Konkrete Zahlen wurden dann vor gut sechs Wochen bekannt: Womöglich würden bis zu 1800 der insgesamt 4500 Beschäftigten ihren Job verlieren, hieß es seitens der Geschäftsleitung. Sie wolle einen Großteil der Stellen retten, tönte es aus der Chefetage. Voraussetzung dafür sei es, »intelligente Konzepte« mit dem Betriebsrat zu vereinbaren.

Nicht als intelligent, sondern als Zumutung empfinden jedoch nicht wenige Beschäftigte ein »Konzept«, das Betriebsrat und die Industriegewerkschaft Metall jetzt via Flugblatt öffentlich machten. Demnach beabsichtige das Unternehmen, gut 600 Arbeitsplätze zu streichen. Darüber hinaus verlange die Werftleitung, dass all diejenigen Beschäftigten, die ihre Stelle behalten, pro Jahr 200 Stunden unbezahlte Mehrarbeit leisten. Und: Eine Lohnerhöhung solle es nur geben, wenn die Werft wieder Gewinne in einer für die Firma akzeptablen Höhe erziele. Sofern die Arbeitnehmer all dies nicht akzeptieren, erwäge das Unternehmen das Streichen weiterer 300 Stellen, wie aus den Informationen der Arbeitnehmerseite hervorgeht.

Diese Forderungen vor dem Hintergrund drohender Entlassungen seien »ein ganz klarer Fall von Erpressung«, unterstrich ein Werft-Mitarbeiter vor der NDR-Kamera. Für Unmut in der Belegschaft sorgt die Mitteilung, Meyer wolle eine Stuttgarter Unternehmensberatung damit beauftragen, den Betrieb auf guten Kurs zu bringen.
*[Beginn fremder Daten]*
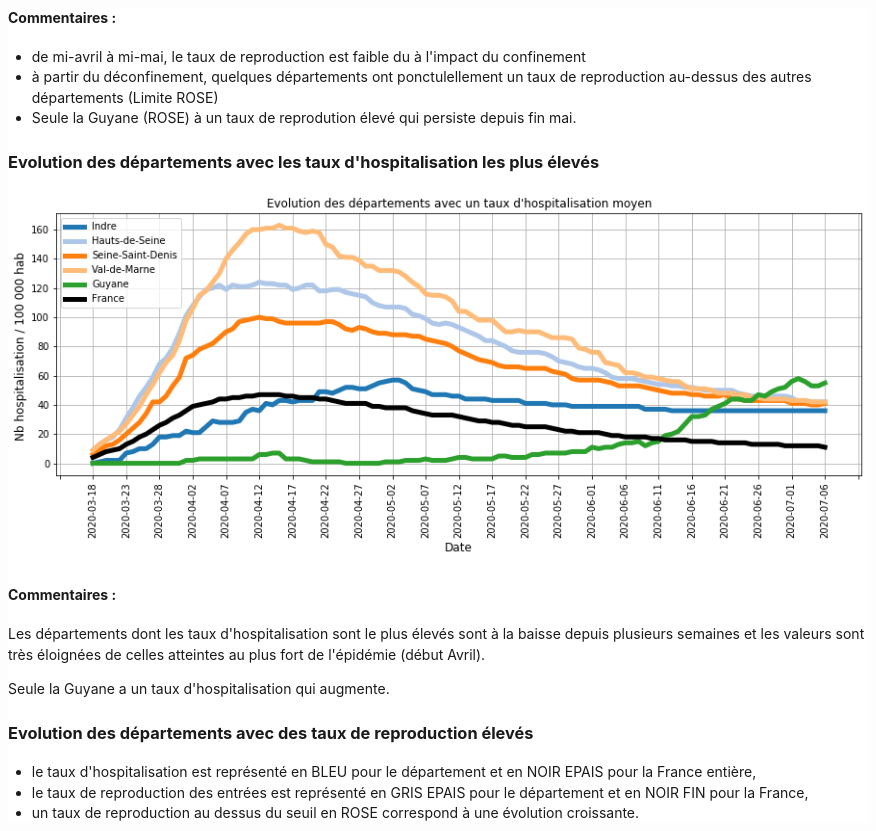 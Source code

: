 
#### Commentaires :
- de mi-avril à mi-mai, le taux de reproduction est faible du à l'impact du confinement
- à partir du déconfinement, quelques départements ont ponctulellement un taux de reproduction au-dessus des autres départements (Limite ROSE)
- Seule la Guyane (ROSE) à un taux de reprodution élevé qui persiste depuis fin mai.

### Evolution des départements avec les  taux d'hospitalisation les plus élevés


![png](Surveillance_deconfinement_2020_07_06_files/Surveillance_deconfinement_2020_07_06_31_0.png)


#### Commentaires : 
Les départements dont les taux d'hospitalisation sont le plus élevés sont à la baisse depuis plusieurs semaines et les valeurs sont très éloignées de celles atteintes au plus fort de l'épidémie (début Avril).

Seule la Guyane a un taux d'hospitalisation qui augmente.

### Evolution des départements avec des taux de reproduction élevés
- le taux d'hospitalisation est représenté en BLEU pour le département et en NOIR EPAIS pour la France entière,
- le taux de reproduction des entrées est représenté en GRIS EPAIS pour le département et en NOIR FIN pour la France,
- un taux de reproduction au dessus du seuil en ROSE correspond à une évolution croissante.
Betriebsratsvorsitzender Nico Bloem sieht das kritisch: Obwohl die Kollegen gute Ideen hätten, um die Werft wieder flott zu machen, gebe die Geschäftsleitung Geld für eine externe Beraterfirma aus, fordere aber gleichzeitig von den Beschäftigten zeitweise Gratisarbeit.

Seitens der Unternehmensführung gab es bislang keine Stellungnahme zu den Äußerungen von Betriebsrat und Gewerkschaft. Neueste Meldung auf Meyers Presseseiten im Internet: Die Werft hat den Bau eines neuen Kreuzfahrtschiffes namens »Arvia« für die britische Reederei P&O Cruises begonnen. Es sei »optimal auf die Vorlieben der britischen Passagiere zugeschnitten«.

Werftunternehmen stehen im ganzen Norden Deutschlands unter wirtschaftlichem Druck. Am Wochenende hatte die Geschäftsführung der Lloyd-Werft in Bremerhaven die Schließung des Unternehmens zum Jahresende verkündet.